Cars today are much more complicated under the hood, no argument there. Impressively little of that added complication translates to the driver experience, however, which if anything is considerably less complicated than back in the day.
There's the disagreement: modern D&D still makes that initial hurdle just as complex, only that complexity has been somewhat shifted from in-play complexity to char-gen or char-build complexity.
I disagree--flatly. THAC0 complexity crops up every single time you have to make an attack. Five obscure ridiculous save categories crop up nearly every time you need to make a save or induce a save.
Having the complexity tied only to character creation (and, with 5e at least, relatively reduced for 1st-level characters) means, yes, there is a hurdle, but it's in ONE place, and once you're done with it, you focus most heavily on the mechanics that are now dramatically simplified.
Yes, there is complexity, but it is contained. It can be dealt with in a single session every few weeks when characters level up. Once that's done, however? You focus almost entirely on the streamlined, simplified, and most importantly
highly consistent mechanics. That, that lone single thing, is already a huge boon that completely goes against the grain of old school design, where you need at least four different dice just for resolving stuff (d6, d20, d100, and occasionally d12, IIRC?)--and the resolution methods are all over the map, roll over in some places and roll under in others, modifiers might apply or might not apply, whether a penalty or a bonus is a positive or negative number
constantly varies (roll-under, a bonus is negative--you want to roll small numbers; descending AC a bonus is also negative, but
written as a positive, e.g. a +4 weapon
subtracts 4 from your THAC0, a +2 armor
decreases your AC by a further 2), etc., etc.

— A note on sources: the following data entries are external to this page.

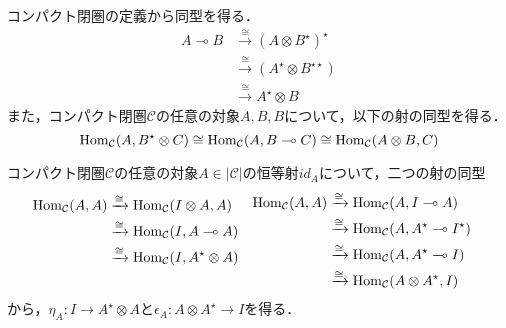 \documentclass[type_judgement.tex]{subfiles}
\begin{document}
コンパクト閉圏の定義から同型を得る．
\begin{align*}
    A \multimap B &\xrightarrow{\cong} (A \otimes B^\star)^\star \\
    &\xrightarrow{\cong} (A^\star \otimes B^{\star\star}) \\
    &\xrightarrow{\cong} A^\star \otimes B
\end{align*}
また，コンパクト閉圏$\mathcal{C}$の任意の対象$A,B,B$について，以下の射の同型を得る．
\begin{equation*}
    \mathop{\mathrm{Hom}}\nolimits_\mathcal{C}(A, B^\star \otimes C) \cong \mathop{\mathrm{Hom}}\nolimits_\mathcal{C}(A, B \multimap C) \cong \mathop{\mathrm{Hom}}\nolimits_\mathcal{C}(A \otimes B, C)
\end{equation*}

コンパクト閉圏$\mathcal{C}$の任意の対象$A\in|\mathcal{C}|$の恒等射$id_A$について，二つの射の同型
\begin{align*}
&\begin{aligned}
    \mathop{\mathrm{Hom}}\nolimits_\mathcal{C}(A, A) &\xrightarrow{\cong} \mathop{\mathrm{Hom}}\nolimits_\mathcal{C}(I \otimes A, A) \\
    &\xrightarrow{\cong} \mathop{\mathrm{Hom}}\nolimits_\mathcal{C}(I, A \multimap A) \\
    &\xrightarrow{\cong} \mathop{\mathrm{Hom}}\nolimits_\mathcal{C}(I, A^\star \otimes A) \\
    &
\end{aligned}
&
&\begin{aligned}
    \mathop{\mathrm{Hom}}\nolimits_\mathcal{C}(A, A) &\xrightarrow{\cong} \mathop{\mathrm{Hom}}\nolimits_\mathcal{C}(A, I \multimap A) \\
    &\xrightarrow{\cong} \mathop{\mathrm{Hom}}\nolimits_\mathcal{C}(A, A^\star \multimap I^\star) \\
    &\xrightarrow{\cong} \mathop{\mathrm{Hom}}\nolimits_\mathcal{C}(A, A^\star \multimap I) \\
    &\xrightarrow{\cong} \mathop{\mathrm{Hom}}\nolimits_\mathcal{C}(A \otimes A^\star, I)
\end{aligned}
\end{align*}
から，$\eta_A:I \rightarrow A^\star \otimes A$と$\epsilon_A:A \otimes A^\star \rightarrow I$を得る．
\end{document}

Removing this needless complexity from the actual, minute-to-minute play of D&D is a significant savings, and matters a LOT more than the once-a-month "okay, time to level up" or once-a-campaign "alright, time to put together a character" moments. Yes, those things are complex, and yes, it is useful to find ways to mitigate or manage or distribute that complexity helpfully. But shifting the complexity to only-sometimes stuff, while making the
base game simpler to actually play? Absolutely an improvement.
There's a reason a lot of OSR games nick contemporary-design mechanics on this front. It actually does make playing the game easier.